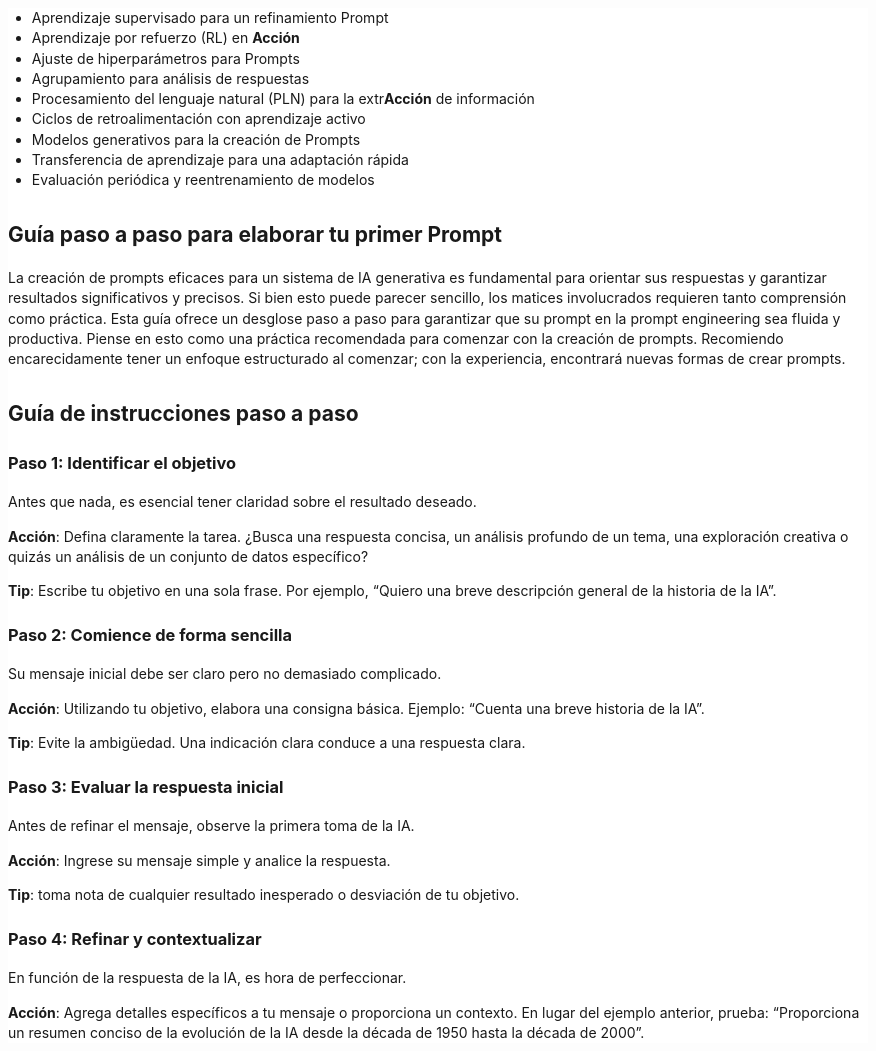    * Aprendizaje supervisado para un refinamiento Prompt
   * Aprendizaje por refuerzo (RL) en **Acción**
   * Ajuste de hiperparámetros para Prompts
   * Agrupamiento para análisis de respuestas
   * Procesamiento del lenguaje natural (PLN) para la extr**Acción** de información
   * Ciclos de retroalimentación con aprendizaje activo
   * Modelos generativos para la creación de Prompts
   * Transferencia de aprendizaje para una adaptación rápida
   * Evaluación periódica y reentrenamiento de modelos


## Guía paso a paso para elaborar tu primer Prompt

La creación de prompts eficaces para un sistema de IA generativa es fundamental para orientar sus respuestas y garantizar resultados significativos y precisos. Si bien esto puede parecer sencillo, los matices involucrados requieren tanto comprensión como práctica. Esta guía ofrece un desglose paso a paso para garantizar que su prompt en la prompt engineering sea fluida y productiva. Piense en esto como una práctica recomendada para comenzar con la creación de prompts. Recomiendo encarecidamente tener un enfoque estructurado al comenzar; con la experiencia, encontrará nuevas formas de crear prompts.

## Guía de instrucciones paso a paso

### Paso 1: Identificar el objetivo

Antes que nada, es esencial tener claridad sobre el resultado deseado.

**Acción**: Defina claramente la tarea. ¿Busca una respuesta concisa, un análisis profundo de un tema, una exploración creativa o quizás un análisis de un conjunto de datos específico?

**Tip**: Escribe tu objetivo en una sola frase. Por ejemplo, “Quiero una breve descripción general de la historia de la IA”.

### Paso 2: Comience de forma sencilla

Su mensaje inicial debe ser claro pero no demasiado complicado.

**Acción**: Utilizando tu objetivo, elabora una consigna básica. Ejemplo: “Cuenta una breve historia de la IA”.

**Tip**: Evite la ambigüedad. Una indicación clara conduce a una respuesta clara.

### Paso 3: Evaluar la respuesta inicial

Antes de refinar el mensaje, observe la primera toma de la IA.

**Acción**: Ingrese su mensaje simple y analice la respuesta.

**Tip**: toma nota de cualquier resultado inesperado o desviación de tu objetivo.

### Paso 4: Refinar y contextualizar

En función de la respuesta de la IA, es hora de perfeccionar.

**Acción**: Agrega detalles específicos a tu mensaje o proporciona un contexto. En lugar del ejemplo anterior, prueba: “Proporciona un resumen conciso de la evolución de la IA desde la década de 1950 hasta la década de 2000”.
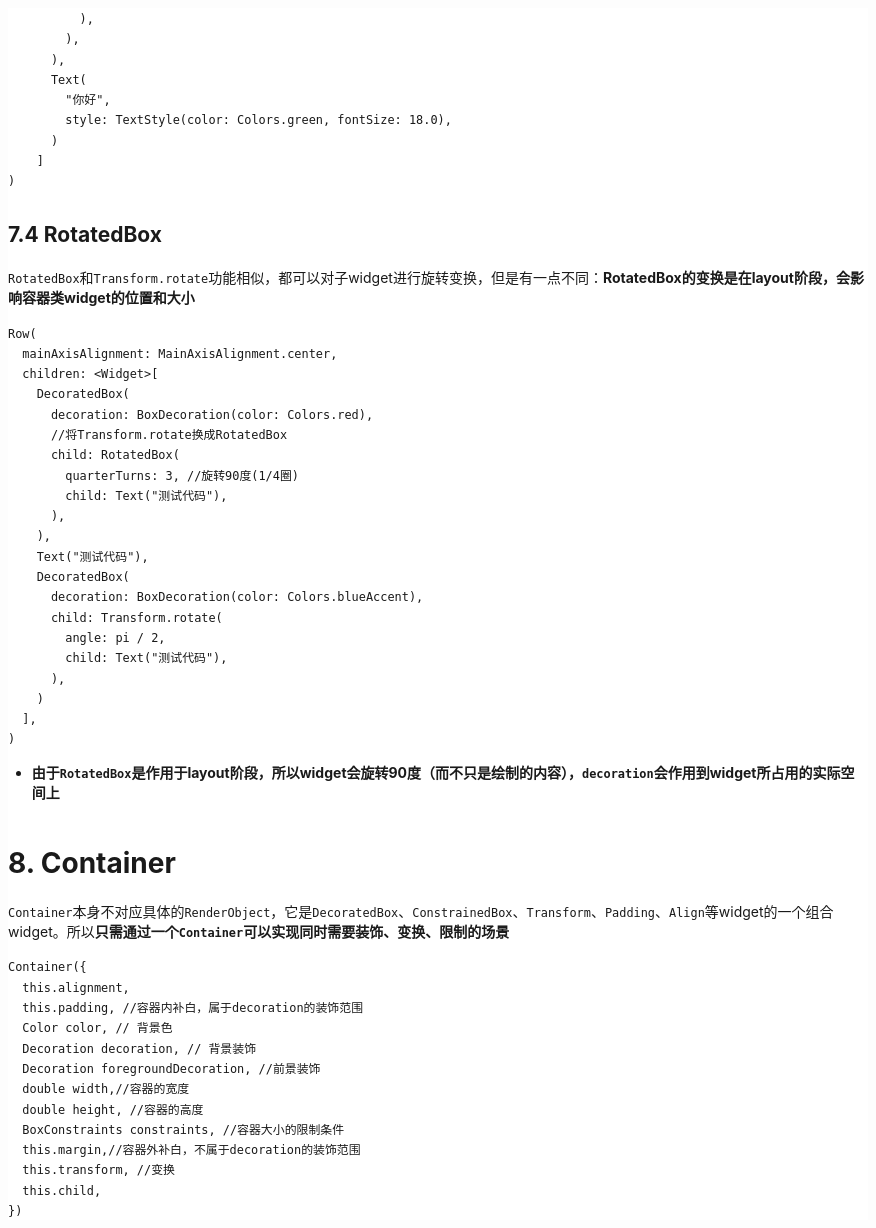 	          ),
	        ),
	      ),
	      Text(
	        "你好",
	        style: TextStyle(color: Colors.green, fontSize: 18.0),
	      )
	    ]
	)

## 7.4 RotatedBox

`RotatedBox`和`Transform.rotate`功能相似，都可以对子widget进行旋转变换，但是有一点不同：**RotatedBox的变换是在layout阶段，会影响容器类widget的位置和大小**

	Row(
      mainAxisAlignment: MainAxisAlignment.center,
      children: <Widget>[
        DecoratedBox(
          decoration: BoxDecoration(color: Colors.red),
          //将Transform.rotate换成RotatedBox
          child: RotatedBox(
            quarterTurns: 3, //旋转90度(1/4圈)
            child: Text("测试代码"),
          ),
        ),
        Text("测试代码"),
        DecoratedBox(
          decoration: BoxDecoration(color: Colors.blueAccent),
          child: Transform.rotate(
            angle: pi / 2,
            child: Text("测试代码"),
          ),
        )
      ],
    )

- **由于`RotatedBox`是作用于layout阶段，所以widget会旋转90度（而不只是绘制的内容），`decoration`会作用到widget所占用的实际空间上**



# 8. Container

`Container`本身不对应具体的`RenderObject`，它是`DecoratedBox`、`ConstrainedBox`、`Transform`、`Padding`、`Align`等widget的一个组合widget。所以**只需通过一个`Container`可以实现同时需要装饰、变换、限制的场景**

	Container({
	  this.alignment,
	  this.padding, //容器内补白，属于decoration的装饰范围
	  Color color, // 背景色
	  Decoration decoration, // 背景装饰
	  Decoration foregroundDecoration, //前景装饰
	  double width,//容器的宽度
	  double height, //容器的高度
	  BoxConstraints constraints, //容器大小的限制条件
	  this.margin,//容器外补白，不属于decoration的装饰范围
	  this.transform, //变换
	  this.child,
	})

__________________________________________________

▸ **REQUIRED ACTION**
Looking at the entries above, count each line in which the word "color" occurs, then give the total and nothing further.

▸ **EXPECTED ANSWER**
4